Adil Düzen’de uluslararası ilişkiler nasıl olmalı?
Ukrayna meselesİ yani Ukrayna-Rusya Savaşı vesilesiyle “uluslararası ilişkiler” söz konusu ve bugünlerde Türkiye bu iki ülke arasında arabulucu konumunda…
Ukrayna meselesi başladığından beri biz de önce “Ukrayna; ne oluyor, niçin oluyor, ne olacak?-4” başlıklı 4 yazı yazdık… Sonra “Ukrayna; Kur’an nizamına göre ne/nasıl olmalı?” dedik ve bu açıdan çözüm önerilerimizi sunduk… Bilahare “Ukrayna-Rusya Savaşı ve Yeni Dünya Düzeni-3” konusu üzerinde 3 yazı ile durduk ve meselenin bütün insanlığı ilgilendiren “Yeni Dünya Düzeni” boyutu üzerinde yazılması gerekenleri yazdık…

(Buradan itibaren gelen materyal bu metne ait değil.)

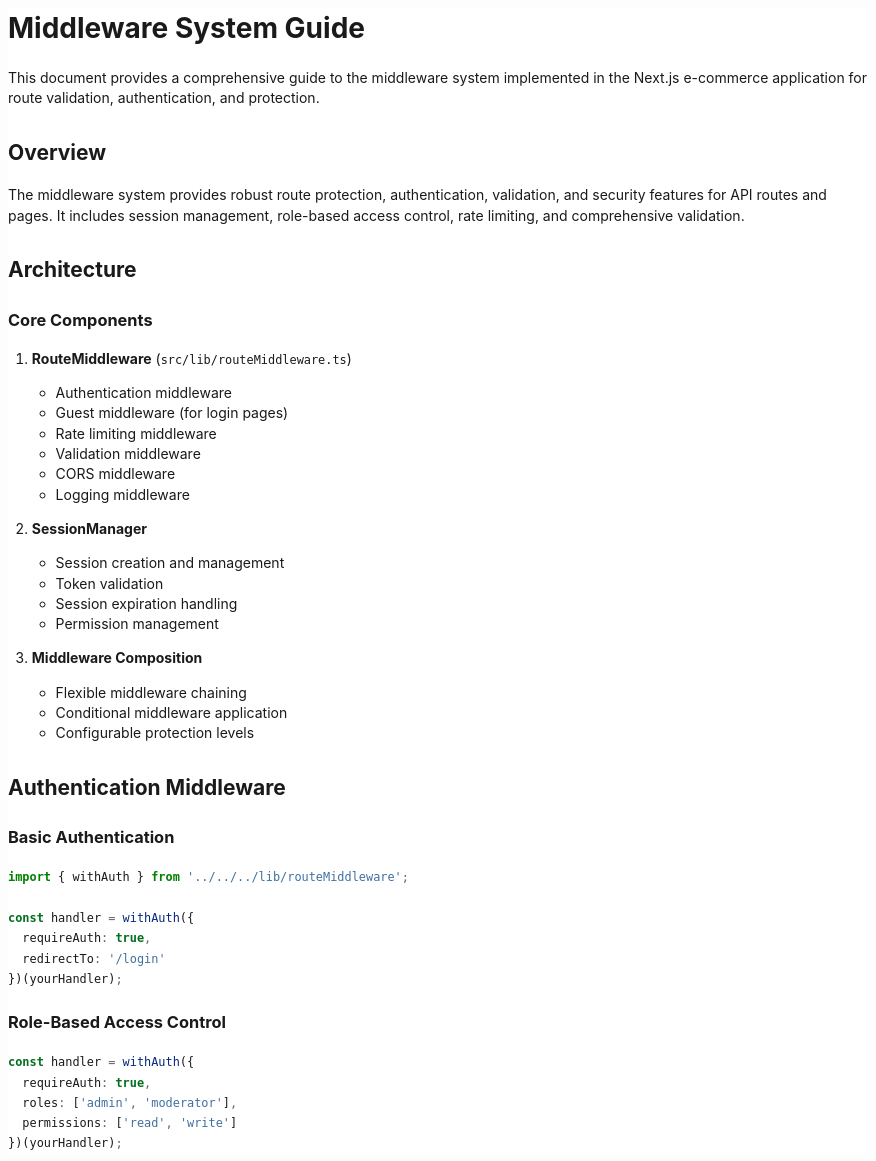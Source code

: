 # Middleware System Guide

This document provides a comprehensive guide to the middleware system implemented in the Next.js e-commerce application for route validation, authentication, and protection.

## Overview

The middleware system provides robust route protection, authentication, validation, and security features for API routes and pages. It includes session management, role-based access control, rate limiting, and comprehensive validation.

## Architecture

### Core Components

1. **RouteMiddleware** (`src/lib/routeMiddleware.ts`)
   - Authentication middleware
   - Guest middleware (for login pages)
   - Rate limiting middleware
   - Validation middleware
   - CORS middleware
   - Logging middleware

2. **SessionManager**
   - Session creation and management
   - Token validation
   - Session expiration handling
   - Permission management

3. **Middleware Composition**
   - Flexible middleware chaining
   - Conditional middleware application
   - Configurable protection levels

## Authentication Middleware

### Basic Authentication
```typescript
import { withAuth } from '../../../lib/routeMiddleware';

const handler = withAuth({
  requireAuth: true,
  redirectTo: '/login'
})(yourHandler);
```

### Role-Based Access Control
```typescript
const handler = withAuth({
  requireAuth: true,
  roles: ['admin', 'moderator'],
  permissions: ['read', 'write']
})(yourHandler);
```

Kur’an Nizamı yani Adil Düzen çalışmaları Hollanda merkezli olarak da yapılmakta, Hasan Koç hoca çalışma arkadaşımız tarafından yürütülmekte ve yönetilmekte, 15 günde bir yapılan programlara konuşmacı olarak da Adil Düzen çalışanı arkadaşlarımız Doç. Dr. Süleyman Akdemir ve Dr. Müh. M. Lütfi Hocaoğlu katılmaktadır…
Geçen hafta “Adil Düzen’de Uluslararası İlişkiler” konusu konuşuldu…
Önce bu konuşamadan notlar sunalım, sonunda konuşmanın linkini verelim…
Adil Düzen’de Uluslararası İlişkiler üç temel kavrama dayanır: Hakem, mümin ve hicret. Hucurat Suresi 13. ayet: “Ey insanlar! Doğrusu biz sizi bir erkek ve bir kadından yarattık ve birbirinizi tanıyıp kaynaşasınız diye sizi milletlere ve kabilelere ayırdık.”
Herkesin farklı özellikleri vardır... Bu özellikleri tanıyın… Topluluklar birbirini tanımalı ve eksikleri görüp gidermeli... Çatışma yerine karşılıklı fayda vardır...
Ahzap: Aynı zamanda aynı yerde yaşayan topluluk…
Ehl: Aynı kurallar içinde yaşayan topluluk…
Kavm: Aynı hedefe yönelen topluluk…
Nisa Suresi 65. ayet: “Hayır! Rabb’ine ant olsun ki, aralarında anlaşmazlığa düştükleri işlerde seni hakem tayin edip, sonra da verdiğin hükme tam bir teslimiyetle teslim olmadıkça iman etmiş olmazlar.”
Hazreti Peygamber tarafından Medine Anayasası/Sözleşmesi ile kurulan Medine Site Devleti tahkime dayanır. Bu devleti kuran kabileler arasında ihtilaf çıkarsa Medine Devlet Başkanı Hazreti Peygamber’e mesele arz ediliyor ve o da hakemlik yapıyordu...
“Mümin/ler” demek malı ve canı koruyanlar demektir. Medine savunmasına herkes katılmak zorundaydı. Dışarıya çıkılan savaşlara müminler dışında kimsenin gitme zorunluluğu yoktu. En önemli uluslararası mesele “hicret” idi.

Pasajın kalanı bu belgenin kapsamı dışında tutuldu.